## Problem statement
Look through the entries below and report how many lines hold the string "region". Only the number is wanted.

[Items from a dataset]
"""
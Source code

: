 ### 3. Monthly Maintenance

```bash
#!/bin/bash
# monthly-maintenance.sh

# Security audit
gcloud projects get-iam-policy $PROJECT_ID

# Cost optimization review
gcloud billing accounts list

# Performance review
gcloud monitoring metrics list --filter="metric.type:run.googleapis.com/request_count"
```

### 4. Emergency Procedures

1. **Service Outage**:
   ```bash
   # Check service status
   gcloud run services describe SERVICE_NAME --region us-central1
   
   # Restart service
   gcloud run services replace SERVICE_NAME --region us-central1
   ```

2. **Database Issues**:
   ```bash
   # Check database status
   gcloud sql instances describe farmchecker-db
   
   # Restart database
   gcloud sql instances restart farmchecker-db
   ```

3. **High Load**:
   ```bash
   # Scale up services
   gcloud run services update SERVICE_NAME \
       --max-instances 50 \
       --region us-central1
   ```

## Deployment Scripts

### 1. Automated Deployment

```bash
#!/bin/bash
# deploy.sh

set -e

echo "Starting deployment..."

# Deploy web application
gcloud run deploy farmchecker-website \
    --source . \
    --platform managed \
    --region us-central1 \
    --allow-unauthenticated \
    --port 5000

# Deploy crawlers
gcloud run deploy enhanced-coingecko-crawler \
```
"""
## Solution below
4